An allelopathic substance in red pine needles (Pinus densiflora).[Pubmed:18755523]

J Plant Physiol. 2009 Mar 1;166(4):442-6.

Aqueous methanol extracts of red pine (Pinus densiflora) needles inhibited the growth of roots and shoots of cress (Lepidium sativum), lettuce (Lactuca sativa), alfalfa (Medicago sativa), ryegrass (Lolium multiflorum), timothy (Pheleum pratense), Digitaria sanguinalis and Echinochloa crus-galli. Increasing the extract concentration increased inhibition, suggesting that the pine needles may have growth inhibitory substances and possess allelopathic potential. The aqueous methanol extract of the pine needles was purified, and a main inhibitory substance was isolated and determined by spectral data as 9alpha,13beta-epidioxyabeit-8(14)en-18-oic acid. This substance inhibited root and shoot growth of cress and Echinochloa crus-galli seedlings at concentrations greater than 0.1 mM. The endogenous concentration of the substance was 0.13 mmol/kg pine needle. These results suggest that 9alpha,13beta-epidioxyabeit-8(14)en-18-oic acid may contribute to the growth inhibitory effect of the pine needles and may play an important role in the allelopathy of red pine.

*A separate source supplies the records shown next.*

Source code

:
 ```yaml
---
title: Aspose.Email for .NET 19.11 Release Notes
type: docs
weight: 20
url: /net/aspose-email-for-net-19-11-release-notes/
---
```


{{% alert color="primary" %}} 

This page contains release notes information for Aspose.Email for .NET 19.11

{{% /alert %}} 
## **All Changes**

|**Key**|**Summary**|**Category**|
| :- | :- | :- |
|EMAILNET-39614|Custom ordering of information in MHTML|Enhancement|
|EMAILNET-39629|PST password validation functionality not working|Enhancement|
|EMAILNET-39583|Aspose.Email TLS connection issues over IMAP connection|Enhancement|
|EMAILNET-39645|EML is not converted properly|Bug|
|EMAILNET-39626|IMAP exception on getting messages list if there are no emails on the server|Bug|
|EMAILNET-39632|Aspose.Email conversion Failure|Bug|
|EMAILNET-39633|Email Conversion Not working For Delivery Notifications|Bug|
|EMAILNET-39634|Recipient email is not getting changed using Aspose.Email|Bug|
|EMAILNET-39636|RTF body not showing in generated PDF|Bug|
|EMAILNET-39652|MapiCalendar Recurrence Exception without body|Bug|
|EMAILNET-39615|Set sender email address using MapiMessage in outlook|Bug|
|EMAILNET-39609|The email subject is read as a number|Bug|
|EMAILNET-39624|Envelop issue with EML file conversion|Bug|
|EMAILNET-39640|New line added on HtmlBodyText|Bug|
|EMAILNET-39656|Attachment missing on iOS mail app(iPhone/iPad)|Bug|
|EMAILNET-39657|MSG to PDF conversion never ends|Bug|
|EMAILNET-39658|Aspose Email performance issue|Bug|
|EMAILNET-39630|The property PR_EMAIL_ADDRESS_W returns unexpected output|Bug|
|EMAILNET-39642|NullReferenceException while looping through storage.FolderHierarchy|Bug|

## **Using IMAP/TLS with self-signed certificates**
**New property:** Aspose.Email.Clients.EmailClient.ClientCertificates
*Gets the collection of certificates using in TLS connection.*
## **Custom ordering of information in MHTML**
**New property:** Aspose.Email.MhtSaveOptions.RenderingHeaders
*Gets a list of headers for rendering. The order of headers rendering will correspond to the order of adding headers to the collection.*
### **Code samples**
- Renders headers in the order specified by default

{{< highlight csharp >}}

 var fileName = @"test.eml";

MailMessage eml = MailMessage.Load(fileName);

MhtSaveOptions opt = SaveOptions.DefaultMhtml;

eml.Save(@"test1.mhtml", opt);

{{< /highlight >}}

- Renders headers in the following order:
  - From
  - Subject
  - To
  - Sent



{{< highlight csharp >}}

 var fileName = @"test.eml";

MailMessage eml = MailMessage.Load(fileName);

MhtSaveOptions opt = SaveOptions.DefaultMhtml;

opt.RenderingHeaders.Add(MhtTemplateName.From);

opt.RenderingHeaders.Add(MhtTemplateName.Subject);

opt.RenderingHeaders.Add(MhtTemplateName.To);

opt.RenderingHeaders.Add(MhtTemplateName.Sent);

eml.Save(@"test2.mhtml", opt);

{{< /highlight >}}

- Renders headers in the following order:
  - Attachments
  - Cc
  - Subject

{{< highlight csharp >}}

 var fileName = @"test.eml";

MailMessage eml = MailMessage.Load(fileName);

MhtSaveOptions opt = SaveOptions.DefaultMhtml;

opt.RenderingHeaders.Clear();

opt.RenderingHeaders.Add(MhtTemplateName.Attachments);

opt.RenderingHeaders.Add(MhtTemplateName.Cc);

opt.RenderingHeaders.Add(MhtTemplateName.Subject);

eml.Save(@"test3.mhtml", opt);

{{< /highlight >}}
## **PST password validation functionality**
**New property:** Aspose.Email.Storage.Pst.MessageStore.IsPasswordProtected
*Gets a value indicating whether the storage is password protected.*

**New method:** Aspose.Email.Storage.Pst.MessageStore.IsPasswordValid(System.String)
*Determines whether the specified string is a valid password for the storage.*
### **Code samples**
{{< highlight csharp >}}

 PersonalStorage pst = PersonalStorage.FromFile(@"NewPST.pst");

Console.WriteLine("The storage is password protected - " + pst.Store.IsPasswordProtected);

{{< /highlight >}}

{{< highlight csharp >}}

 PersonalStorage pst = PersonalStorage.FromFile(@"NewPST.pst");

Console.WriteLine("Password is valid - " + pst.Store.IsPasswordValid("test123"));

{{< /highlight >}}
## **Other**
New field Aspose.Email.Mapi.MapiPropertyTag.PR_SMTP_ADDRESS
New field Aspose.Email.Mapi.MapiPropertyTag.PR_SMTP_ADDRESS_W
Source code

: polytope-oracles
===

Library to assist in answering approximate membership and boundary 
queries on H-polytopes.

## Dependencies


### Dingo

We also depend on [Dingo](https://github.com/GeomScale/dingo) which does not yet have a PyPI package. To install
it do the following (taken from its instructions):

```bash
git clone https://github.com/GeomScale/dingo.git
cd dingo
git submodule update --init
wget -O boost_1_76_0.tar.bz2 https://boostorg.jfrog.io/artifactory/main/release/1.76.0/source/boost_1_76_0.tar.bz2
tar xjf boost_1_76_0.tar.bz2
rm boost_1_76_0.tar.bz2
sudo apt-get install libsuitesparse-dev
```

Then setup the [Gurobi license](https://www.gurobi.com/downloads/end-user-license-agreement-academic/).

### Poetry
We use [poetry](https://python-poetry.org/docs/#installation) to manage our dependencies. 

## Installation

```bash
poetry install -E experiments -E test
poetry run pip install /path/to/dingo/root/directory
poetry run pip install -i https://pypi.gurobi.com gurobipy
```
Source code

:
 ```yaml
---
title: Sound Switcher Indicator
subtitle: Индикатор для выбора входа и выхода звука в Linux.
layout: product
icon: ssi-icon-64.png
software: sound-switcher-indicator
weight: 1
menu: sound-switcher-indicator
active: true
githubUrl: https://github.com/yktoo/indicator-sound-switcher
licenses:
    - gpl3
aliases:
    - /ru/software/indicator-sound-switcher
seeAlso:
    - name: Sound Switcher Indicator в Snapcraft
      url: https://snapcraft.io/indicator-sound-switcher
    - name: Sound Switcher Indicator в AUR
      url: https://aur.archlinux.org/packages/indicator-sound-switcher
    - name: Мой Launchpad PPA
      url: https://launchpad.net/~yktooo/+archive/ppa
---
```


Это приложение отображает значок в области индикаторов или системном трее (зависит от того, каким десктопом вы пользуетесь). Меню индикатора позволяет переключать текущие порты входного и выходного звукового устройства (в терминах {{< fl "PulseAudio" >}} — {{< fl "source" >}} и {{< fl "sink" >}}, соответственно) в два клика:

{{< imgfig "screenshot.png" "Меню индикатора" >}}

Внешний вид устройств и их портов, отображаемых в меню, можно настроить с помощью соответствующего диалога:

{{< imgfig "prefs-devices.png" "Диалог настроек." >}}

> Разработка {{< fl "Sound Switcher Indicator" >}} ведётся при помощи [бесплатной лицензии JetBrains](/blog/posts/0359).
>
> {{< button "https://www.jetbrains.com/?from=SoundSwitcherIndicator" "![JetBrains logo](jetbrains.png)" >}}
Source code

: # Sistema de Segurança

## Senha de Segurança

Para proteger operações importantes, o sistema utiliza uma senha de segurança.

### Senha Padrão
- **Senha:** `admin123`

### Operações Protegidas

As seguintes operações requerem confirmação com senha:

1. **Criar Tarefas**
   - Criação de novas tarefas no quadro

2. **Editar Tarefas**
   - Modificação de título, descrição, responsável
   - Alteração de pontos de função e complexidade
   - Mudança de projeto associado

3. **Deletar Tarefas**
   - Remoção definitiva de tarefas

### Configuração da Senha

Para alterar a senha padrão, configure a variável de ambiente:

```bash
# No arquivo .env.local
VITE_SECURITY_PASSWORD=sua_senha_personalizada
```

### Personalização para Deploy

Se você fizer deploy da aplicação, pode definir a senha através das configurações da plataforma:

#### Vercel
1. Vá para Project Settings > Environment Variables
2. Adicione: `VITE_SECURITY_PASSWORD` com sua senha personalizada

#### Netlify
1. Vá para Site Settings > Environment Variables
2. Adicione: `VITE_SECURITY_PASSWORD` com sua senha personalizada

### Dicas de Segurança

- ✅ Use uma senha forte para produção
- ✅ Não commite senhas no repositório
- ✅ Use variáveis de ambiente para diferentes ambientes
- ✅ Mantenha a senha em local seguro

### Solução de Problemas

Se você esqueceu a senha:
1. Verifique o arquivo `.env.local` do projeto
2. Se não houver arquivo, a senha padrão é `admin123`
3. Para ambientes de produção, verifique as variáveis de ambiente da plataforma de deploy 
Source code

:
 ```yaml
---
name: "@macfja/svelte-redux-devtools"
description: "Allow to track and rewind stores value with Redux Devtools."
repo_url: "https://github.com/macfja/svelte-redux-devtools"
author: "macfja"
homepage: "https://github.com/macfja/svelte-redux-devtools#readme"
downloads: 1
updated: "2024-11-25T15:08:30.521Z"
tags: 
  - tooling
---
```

Potential antitumor-promoting diterpenoids from the stem bark of Picea glehni.[Pubmed:10869208]

J Nat Prod. 2000 Jun;63(6):817-20.

A novel rearranged labdane-type diterpenoid, 19(4-->3)abeo-8alpha, 13(S)-epoxylabda-4(18),14-diene (1), and two new abietane-type diterpenoids, 19-nor-abieta-4(18),8,11,13-tetraen-7-one (2) and 12-hydroxydehydroabietic acid (3) were isolated from the stem bark of Picea glehni, together with seven known diterpenoids-13-epimanoyl oxide (4), dehydroabietic acid (5), (11E)-14, 15-bisnor-8alpha-hydroxy-11-labden-13-one (6), abieta-8,11, 13-trien-7-one (7), 9alpha,13alpha-epidioxyabiet-8(14)-en-18-oic acid (8), 9,10alpha-epoxy-9,10-seco-abieta-8,11,13-trien-18-oic acid (9), and methyl 15-hydroxy-7-oxo-dehydroabietate (10). Compounds 5-8 and 10 showed potent inhibitory effects on Epstein-Barr virus early antigen (EBV-EA) activation induced by the tumor promoter 12-O-tetradecanoylphorbol 13-acetate.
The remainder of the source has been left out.